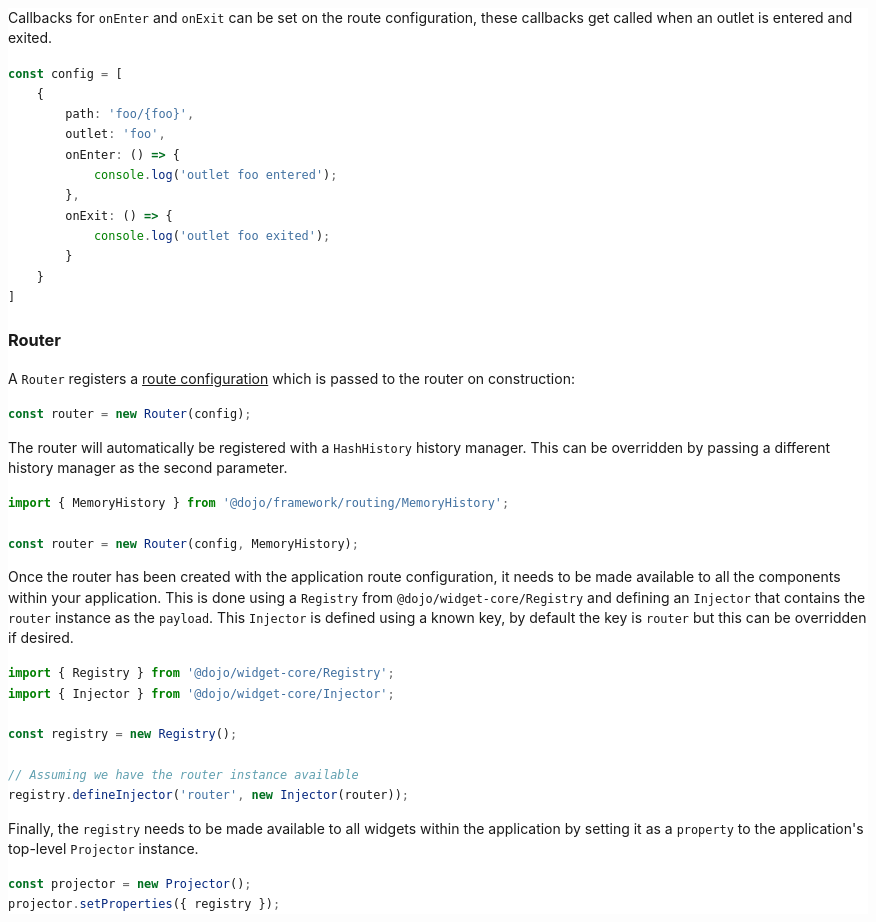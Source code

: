 Callbacks for `onEnter` and `onExit` can be set on the route configuration, these callbacks get called when an outlet is entered and exited.

```ts
const config = [
	{
		path: 'foo/{foo}',
		outlet: 'foo',
		onEnter: () => {
			console.log('outlet foo entered');
		},
		onExit: () => {
			console.log('outlet foo exited');
		}
	}
]
```

### Router

A `Router` registers a [route configuration](#route-configuration) which is passed to the router on construction:

```ts
const router = new Router(config);
```

The router will automatically be registered with a `HashHistory` history manager. This can be overridden by passing a different history manager as the second parameter.

```ts
import { MemoryHistory } from '@dojo/framework/routing/MemoryHistory';

const router = new Router(config, MemoryHistory);
```

Once the router has been created with the application route configuration, it needs to be made available to all the components within your application. This is done using a `Registry` from `@dojo/widget-core/Registry` and defining an `Injector` that contains the `router` instance as the `payload`. This `Injector` is defined using a known key, by default the key is `router` but this can be overridden if desired.

```ts
import { Registry } from '@dojo/widget-core/Registry';
import { Injector } from '@dojo/widget-core/Injector';

const registry = new Registry();

// Assuming we have the router instance available
registry.defineInjector('router', new Injector(router));
```

Finally, the `registry` needs to be made available to all widgets within the application by setting it as a `property` to the application's top-level `Projector` instance.

```ts
const projector = new Projector();
projector.setProperties({ registry });
```
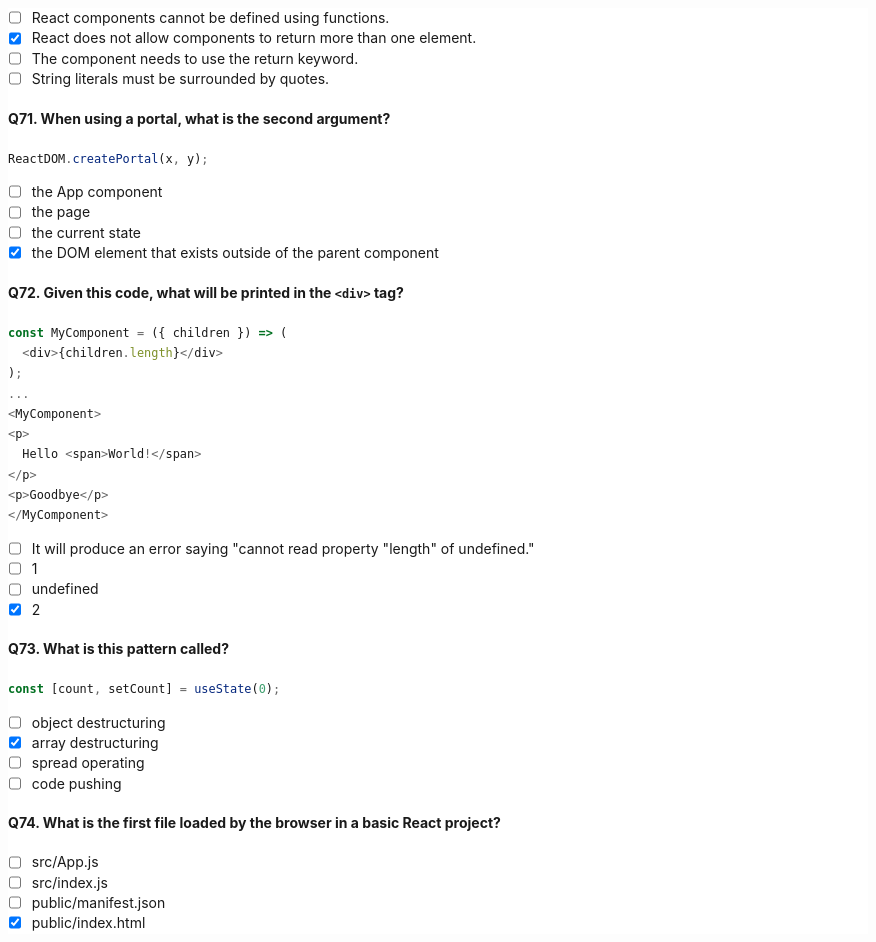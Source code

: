 - [ ] React components cannot be defined using functions.
- [x] React does not allow components to return more than one element.
- [ ] The component needs to use the return keyword.
- [ ] String literals must be surrounded by quotes.

#### Q71. When using a portal, what is the second argument?

```javascript
ReactDOM.createPortal(x, y);
```

- [ ] the App component
- [ ] the page
- [ ] the current state
- [x] the DOM element that exists outside of the parent component

#### Q72. Given this code, what will be printed in the `<div>` tag?

```javascript
const MyComponent = ({ children }) => (
  <div>{children.length}</div>
);
...
<MyComponent>
<p>
  Hello <span>World!</span>
</p>
<p>Goodbye</p>
</MyComponent>
```

- [ ] It will produce an error saying "cannot read property "length" of undefined."
- [ ] 1
- [ ] undefined
- [x] 2

#### Q73. What is this pattern called?

```javascript
const [count, setCount] = useState(0);
```

- [ ] object destructuring
- [x] array destructuring
- [ ] spread operating
- [ ] code pushing

#### Q74. What is the first file loaded by the browser in a basic React project?

- [ ] src/App.js
- [ ] src/index.js
- [ ] public/manifest.json
- [x] public/index.html

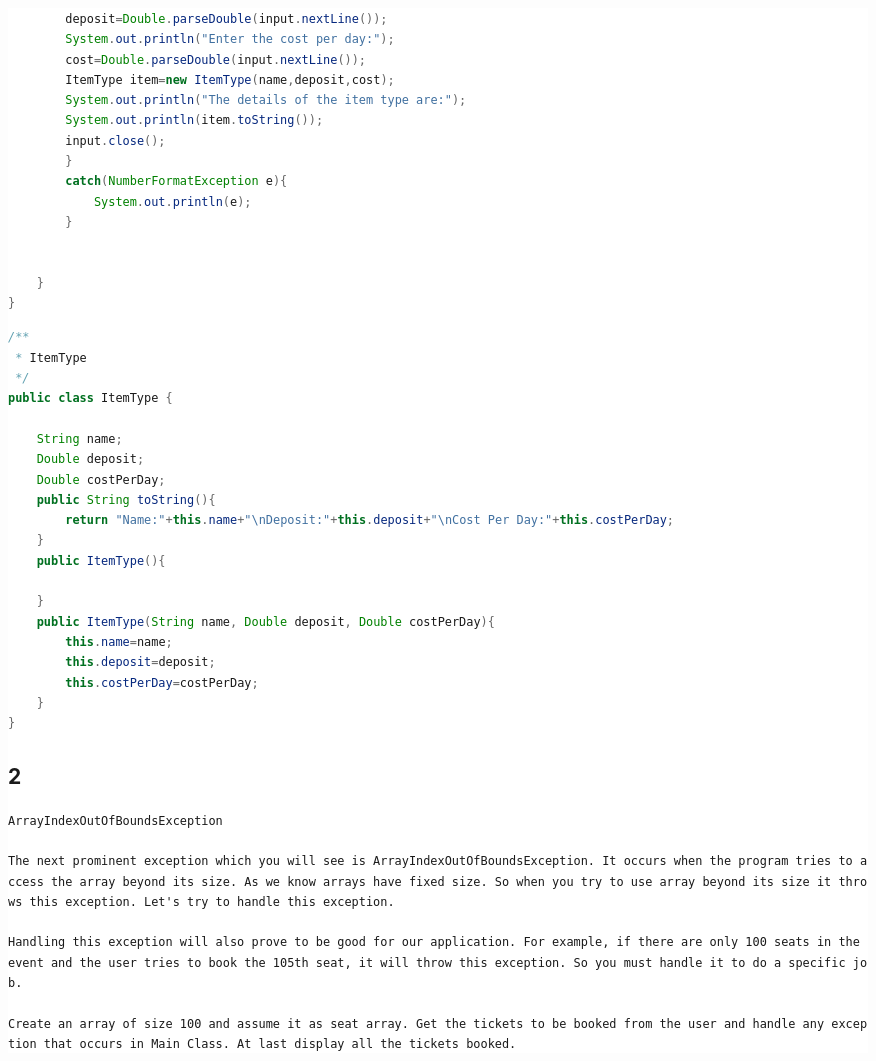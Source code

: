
```java title="Main.java"
        deposit=Double.parseDouble(input.nextLine());
        System.out.println("Enter the cost per day:");
        cost=Double.parseDouble(input.nextLine());
        ItemType item=new ItemType(name,deposit,cost);
        System.out.println("The details of the item type are:");
        System.out.println(item.toString());
        input.close();
        }
        catch(NumberFormatException e){
            System.out.println(e);
        }
        
        
    }
}

```
```java title="ItemType.java"
/**
 * ItemType
 */
public class ItemType {

    String name;
    Double deposit;
    Double costPerDay;
    public String toString(){
        return "Name:"+this.name+"\nDeposit:"+this.deposit+"\nCost Per Day:"+this.costPerDay;
    }
    public ItemType(){

    }
    public ItemType(String name, Double deposit, Double costPerDay){
        this.name=name;
        this.deposit=deposit;
        this.costPerDay=costPerDay;
    }
}
```
## 2
    ArrayIndexOutOfBoundsException

    The next prominent exception which you will see is ArrayIndexOutOfBoundsException. It occurs when the program tries to access the array beyond its size. As we know arrays have fixed size. So when you try to use array beyond its size it throws this exception. Let's try to handle this exception.

    Handling this exception will also prove to be good for our application. For example, if there are only 100 seats in the event and the user tries to book the 105th seat, it will throw this exception. So you must handle it to do a specific job.

    Create an array of size 100 and assume it as seat array. Get the tickets to be booked from the user and handle any exception that occurs in Main Class. At last display all the tickets booked.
------------------------------------------------
▸ **What to work on**: Reproduce the material above verbatim; omit every picture.

▸ **Answer below**:
Source code

: Callbacks for `onEnter` and `onExit` can be set on the route configuration, these callbacks get called when an outlet is entered and exited.

```ts
const config = [
	{
		path: 'foo/{foo}',
		outlet: 'foo',
		onEnter: () => {
			console.log('outlet foo entered');
		},
		onExit: () => {
			console.log('outlet foo exited');
		}
	}
]
```

### Router

A `Router` registers a [route configuration](#route-configuration) which is passed to the router on construction:

```ts
const router = new Router(config);
```

The router will automatically be registered with a `HashHistory` history manager. This can be overridden by passing a different history manager as the second parameter.

```ts
import { MemoryHistory } from '@dojo/framework/routing/MemoryHistory';

const router = new Router(config, MemoryHistory);
```

Once the router has been created with the application route configuration, it needs to be made available to all the components within your application. This is done using a `Registry` from `@dojo/widget-core/Registry` and defining an `Injector` that contains the `router` instance as the `payload`. This `Injector` is defined using a known key, by default the key is `router` but this can be overridden if desired.

```ts
import { Registry } from '@dojo/widget-core/Registry';
import { Injector } from '@dojo/widget-core/Injector';

const registry = new Registry();

// Assuming we have the router instance available
registry.defineInjector('router', new Injector(router));
```

Finally, the `registry` needs to be made available to all widgets within the application by setting it as a `property` to the application's top-level `Projector` instance.

```ts
const projector = new Projector();
projector.setProperties({ registry });
```
Source code

: - [ ] React components cannot be defined using functions.
- [x] React does not allow components to return more than one element.
- [ ] The component needs to use the return keyword.
- [ ] String literals must be surrounded by quotes.

#### Q71. When using a portal, what is the second argument?

```javascript
ReactDOM.createPortal(x, y);
```

- [ ] the App component
- [ ] the page
- [ ] the current state
- [x] the DOM element that exists outside of the parent component

#### Q72. Given this code, what will be printed in the `<div>` tag?

```javascript
const MyComponent = ({ children }) => (
  <div>{children.length}</div>
);
...
<MyComponent>
<p>
  Hello <span>World!</span>
</p>
<p>Goodbye</p>
</MyComponent>
```

- [ ] It will produce an error saying "cannot read property "length" of undefined."
- [ ] 1
- [ ] undefined
- [x] 2

#### Q73. What is this pattern called?

```javascript
const [count, setCount] = useState(0);
```

- [ ] object destructuring
- [x] array destructuring
- [ ] spread operating
- [ ] code pushing

#### Q74. What is the first file loaded by the browser in a basic React project?

- [ ] src/App.js
- [ ] src/index.js
- [ ] public/manifest.json
- [x] public/index.html

Source code

:
```java title="Main.java"
        deposit=Double.parseDouble(input.nextLine());
        System.out.println("Enter the cost per day:");
        cost=Double.parseDouble(input.nextLine());
        ItemType item=new ItemType(name,deposit,cost);
        System.out.println("The details of the item type are:");
        System.out.println(item.toString());
        input.close();
        }
        catch(NumberFormatException e){
            System.out.println(e);
        }
        
        
    }
}

```
```java title="ItemType.java"
/**
 * ItemType
 */
public class ItemType {

    String name;
    Double deposit;
    Double costPerDay;
    public String toString(){
        return "Name:"+this.name+"\nDeposit:"+this.deposit+"\nCost Per Day:"+this.costPerDay;
    }
    public ItemType(){

    }
    public ItemType(String name, Double deposit, Double costPerDay){
        this.name=name;
        this.deposit=deposit;
        this.costPerDay=costPerDay;
    }
}
```
## 2
    ArrayIndexOutOfBoundsException

    The next prominent exception which you will see is ArrayIndexOutOfBoundsException. It occurs when the program tries to access the array beyond its size. As we know arrays have fixed size. So when you try to use array beyond its size it throws this exception. Let's try to handle this exception.

    Handling this exception will also prove to be good for our application. For example, if there are only 100 seats in the event and the user tries to book the 105th seat, it will throw this exception. So you must handle it to do a specific job.

    Create an array of size 100 and assume it as seat array. Get the tickets to be booked from the user and handle any exception that occurs in Main Class. At last display all the tickets booked.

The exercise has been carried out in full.